Within the data that follows, set down exactly the lines from the one containing "Lineage analyses of" through the one containing "Knowledge retrieval is", both ends included.

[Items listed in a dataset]
################

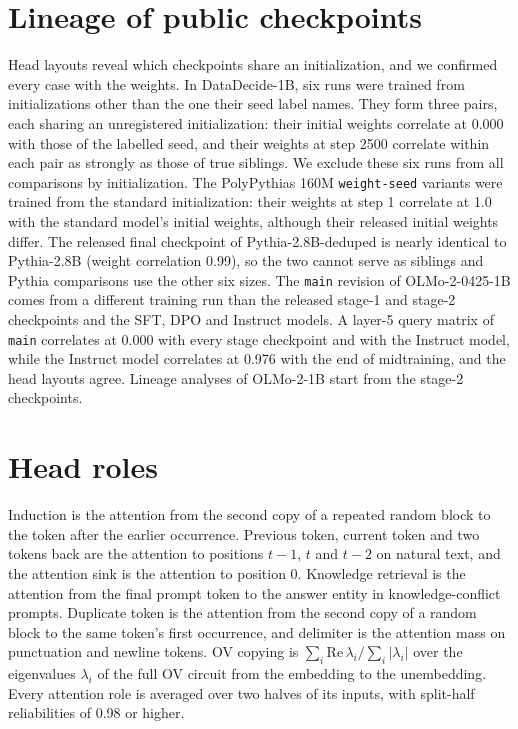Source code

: \documentclass[11pt]{article}
\begin{document}


\appendix

\section{Lineage of public checkpoints}
\label{app:audit}
Head layouts reveal which checkpoints share an initialization, and we confirmed every case with the weights.
In DataDecide-1B, six runs were trained from initializations other than the one their seed label names.
They form three pairs, each sharing an unregistered initialization: their initial weights correlate at 0.000 with those of the labelled seed, and their weights at step 2500 correlate within each pair as strongly as those of true siblings.
We exclude these six runs from all comparisons by initialization.
The PolyPythias 160M \texttt{weight-seed} variants were trained from the standard initialization: their weights at step 1 correlate at 1.0 with the standard model's initial weights, although their released initial weights differ.
The released final checkpoint of Pythia-2.8B-deduped is nearly identical to Pythia-2.8B (weight correlation 0.99), so the two cannot serve as siblings and Pythia comparisons use the other six sizes.
The \texttt{main} revision of OLMo-2-0425-1B comes from a different training run than the released stage-1 and stage-2 checkpoints and the SFT, DPO and Instruct models.
A layer-5 query matrix of \texttt{main} correlates at 0.000 with every stage checkpoint and with the Instruct model, while the Instruct model correlates at 0.976 with the end of midtraining, and the head layouts agree.
Lineage analyses of OLMo-2-1B start from the stage-2 checkpoints.

\section{Head roles}
\label{app:roles}
Induction is the attention from the second copy of a repeated random block to the token after the earlier occurrence.
Previous token, current token and two tokens back are the attention to positions $t-1$, $t$ and $t-2$ on natural text, and the attention sink is the attention to position 0.
Knowledge retrieval is the attention from the final prompt token to the answer entity in knowledge-conflict prompts.
Duplicate token is the attention from the second copy of a random block to the same token's first occurrence, and delimiter is the attention mass on punctuation and newline tokens.
OV copying is $\sum_i \mathrm{Re}\,\lambda_i / \sum_i |\lambda_i|$ over the eigenvalues $\lambda_i$ of the full OV circuit from the embedding to the unembedding.
Every attention role is averaged over two halves of its inputs, with split-half reliabilities of 0.98 or higher.
\end{document}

################

→ **Solved exercise**:
Lineage analyses of OLMo-2-1B start from the stage-2 checkpoints.

\section{Head roles}
\label{app:roles}
Induction is the attention from the second copy of a repeated random block to the token after the earlier occurrence.
Previous token, current token and two tokens back are the attention to positions $t-1$, $t$ and $t-2$ on natural text, and the attention sink is the attention to position 0.
Knowledge retrieval is the attention from the final prompt token to the answer entity in knowledge-conflict prompts.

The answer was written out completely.